Editorial TeamEditorial Team
October 5th, 2021
10:11 AM

The concept of sustainability is increasingly high on the fashion industry's agenda. However, while consumers are increasingly interested in sustainable fashion, they are not willing to pay a premium for it. Still, sustainability can be a competitive advantage.

Some companies have a sustainable message, but a thorough analysis is needed to distinguish the real leaders from potential greenwashing.

Thinking about garments’ end-of-life from the beginning, analyzing the production and distribution process, and comparing their environmental impact can help the fashion industry make a necessary shift. Partnerships and certifications are necessary for the shift to greener processes.

Consumers care about sustainability, but at what price?

As the world's population grows, the negative environmental impacts of our demand for fashion are becoming increasingly apparent. The sector is responsible for 10% of global carbon emissions and 20% of global wastewater, as well as generating a significant amount of waste. Every second the equivalent of a one-tonne rubbish truck is burnt or dumped in landfill.

75% of consumers consider sustainability to be “extremely or very important” in their fashion purchasing decisions. In addition, more than 50% of consumers would switch to a brand with better social and environmental performance.

But are consumers really willing to pay? It seems not yet. Only 7% of consumers say that sustainability is the most important factor in their purchasing decisions.

Consumers still consider “high quality” and “good value for money” to be the most important factors in their choices. Our interaction with fashion companies corroborates this, with fashion companies stating that consumers are not willing to pay a sustainability premium, although they would choose the most sustainable offer at the same price.

For us, this is an indication that consumers prefer sustainability, which can be a competitive advantage for retailers. However, companies need to see this as a way to maintain or increase market share, not to increase prices. Sustainable leaders must invest in innovation and leverage sustainable solutions to reduce prices and maintain their brand positioning.

Distinguishing the Authentic from the Fake

The fashion industry is highly fragmented and sustainability standards have barely got off the ground. More and more companies are reporting on both their social and environmental impacts. But as each company focuses on different information, metrics, and measurement methods, how do we identify the best?

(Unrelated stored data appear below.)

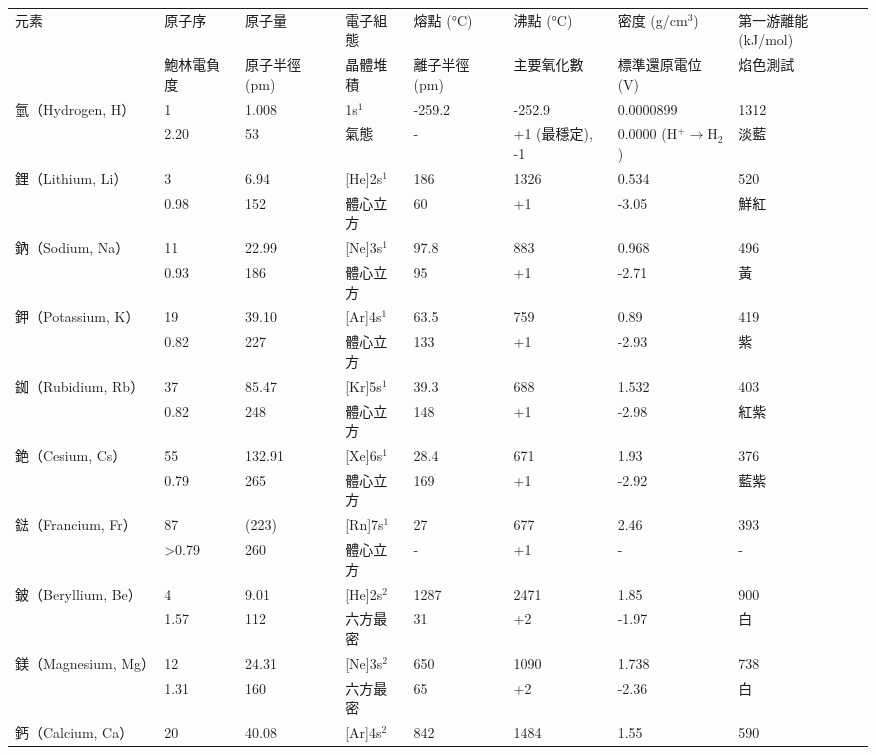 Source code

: \documentclass[a4paper,12pt]{report}
\begin{document}
\begin{longtable}[c]{|p{}|p{}|p{}|p{}|p{}|p{}|p{}|p{}|}
\hline
元素 & 原子序 & 原子量 & 電子組態 & 熔點 (°C) & 沸點 (°C) & 密度 (g/cm$^3$) & 第一游離能 (kJ/mol)\\\cline{2-8}
& 鮑林電負度 & 原子半徑 (pm) & 晶體堆積 & 離子半徑 (pm) & 主要氧化數 & 標準還原電位 (V) & 焰色測試\\\hline
\endhead
氫（Hydrogen, H） & 1 & 1.008 & 1s$^1$ & -259.2 & -252.9 & 0.0000899 & 1312\\\cline{2-8}
& 2.20 & 53 & 氣態 & - & +1 (最穩定), -1 & 0.0000 (H$^+\to$H$_2$) & 淡藍\\\hline
鋰（Lithium, Li） & 3 & 6.94 & [He]2s$^1$ & 186 & 1326 & 0.534 & 520\\\cline{2-8}
& 0.98 & 152 & 體心立方 & 60 & +1 & -3.05 & 鮮紅\\\hline
鈉（Sodium, Na） & 11 & 22.99 & [Ne]3s$^1$ & 97.8 & 883 & 0.968 & 496\\\cline{2-8}
& 0.93 & 186 & 體心立方 & 95 & +1 & -2.71 & 黃\\\hline
鉀（Potassium, K） & 19 & 39.10 & [Ar]4s$^1$ & 63.5 & 759 & 0.89 & 419\\\cline{2-8}
& 0.82 & 227 & 體心立方 & 133 & +1 & -2.93 & 紫\\\hline
銣（Rubidium, Rb） & 37 & 85.47 & [Kr]5s$^1$ & 39.3 & 688 & 1.532 & 403\\\cline{2-8}
& 0.82 & 248 & 體心立方 & 148 & +1 & -2.98 & 紅紫\\\hline
銫（Cesium, Cs） & 55 & 132.91 & [Xe]6s$^1$ & 28.4 & 671 & 1.93 & 376\\\cline{2-8}
& 0.79 & 265 & 體心立方 & 169 & +1 & -2.92 & 藍紫\\\hline
鍅（Francium, Fr） & 87 & (223) & [Rn]7s$^1$ & 27 & 677 & 2.46 & 393\\\cline{2-8}
& >0.79 & 260 & 體心立方 & - & +1 & - & -\\\hline
鈹（Beryllium, Be） & 4 & 9.01 & [He]2s$^2$ & 1287 & 2471 & 1.85 & 900\\\cline{2-8}
& 1.57 & 112 & 六方最密 & 31 & +2 & -1.97 & 白\\\hline
鎂（Magnesium, Mg） & 12 & 24.31 & [Ne]3s$^2$ & 650 & 1090 & 1.738 & 738\\\cline{2-8}
& 1.31 & 160 & 六方最密 & 65 & +2 & -2.36 & 白\\\hline
鈣（Calcium, Ca） & 20 & 40.08 & [Ar]4s$^2$ & 842 & 1484 & 1.55 & 590\\\cline{2-8}

\end{longtable}
\end{document}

Fundamental analysis and interaction with the company are essential for us, allowing us to assess whether fashion brands are truly committed to sustainability or only pretend to be. Here are some key questions that need to be answered”

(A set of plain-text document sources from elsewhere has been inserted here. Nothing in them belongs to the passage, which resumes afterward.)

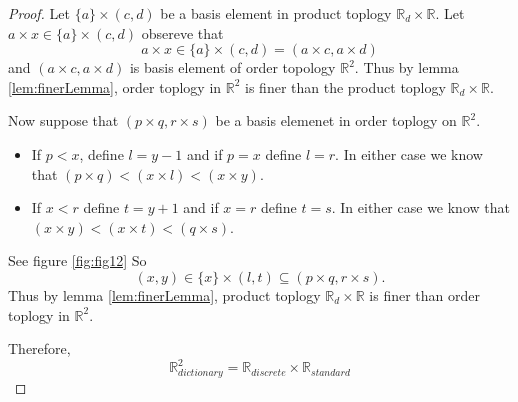 \documentclass[
]{book}
\providecommand{\tightlist}{%
  \setlength{\itemsep}{0pt}\setlength{\parskip}{0pt}}
\theoremstyle{definition}
\theoremstyle{definition}
\theoremstyle{definition}
\theoremstyle{definition}
\theoremstyle{remark}
\begin{document}
\begin{proof}
Let \(\{a\} \times (c,d)\) be a basis element in product toplogy \(\mathbb{R}_d \times \mathbb{R}\). Let \(a\times x\in \{a\} \times (c,d)\) obsereve that
\[a\times x\in \{a\} \times (c,d) = (a\times c,a\times d)\]
and \((a\times c,a\times d)\) is basis element of order topology \(\mathbb{R}^2\). Thus by lemma \ref{lem:finerLemma}, order toplogy in \(\mathbb{R}^2\) is finer than the product toplogy \(\mathbb{R}_d \times \mathbb{R}\).

Now suppose that \((p\times q, r \times s)\) be a basis elemenet in order toplogy on \(\mathbb{R}^2\).

\begin{itemize}
\tightlist
\item
  If \(p<x\), define \(l=y−1\) and if \(p=x\) define \(l=r\). In either case we know that \((p\times q)<(x\times l)<(x\times y)\).
\item
  If \(x<r\) define \(t=y+1\) and if \(x=r\) define \(t=s\). In either case we know that \((x\times y)<(x\times t)<(q \times s)\).
\end{itemize}

See figure \ref{fig:fig12}
So \[(x,y) \in \{x\} \times (l,t) \subseteq (p \times q, r \times s).\]
Thus by lemma \ref{lem:finerLemma}, product toplogy \(\mathbb{R}_d \times \mathbb{R}\) is finer than order toplogy in \(\mathbb{R}^2\).

Therefore, \[\mathbb{R}^2_{dictionary}=\mathbb{R}_{discrete }\times \mathbb{R}_{standard}\]
\end{proof}
\end{document}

  • How do we spot a sustainable fashion leader?
  • Has the company adhered to measurable targets to reduce its negative environmental footprint?
  • Does the company adhere to external certifications that demonstrate the sustainability of products?
  • Does the company accurately quantify and report its total carbon footprint?

The last of these points requires a very specific analysis, as only around 5% of the carbon footprint of fashion retailers comes directly from their own activity, or indirectly from the generation of the energy consumed by the company.

The vast majority of a company's carbon emissions occur in its value chain. This includes the production, processing, and transport of fibers and fabric, the transport of the final product to its ultimate destination, and the emissions related to the use, care, and disposal of its products.

Unsurprisingly, this complexity means that emissions are currently under-reported, with many companies reporting only those related to the transport of the final product. Fundamental analysis is therefore key to understanding the supply chain and determining what companies are actually doing to reduce their total emissions.

Final Thoughts

While price sensitivity remains essential for consumers in the fashion industry, the data suggests that sustainability is becoming more relevant to purchasing decisions and, ultimately, to a brand's long-term value.

This holds significant opportunities for sustainable leaders to stand out, to the detriment of non-sustainable fashion brands. Yet the industry is highly prone to greenwashing, making it difficult to distinguish between leaders and laggards in the transition to sustainable fashion. The key is company analysis and interaction with companies.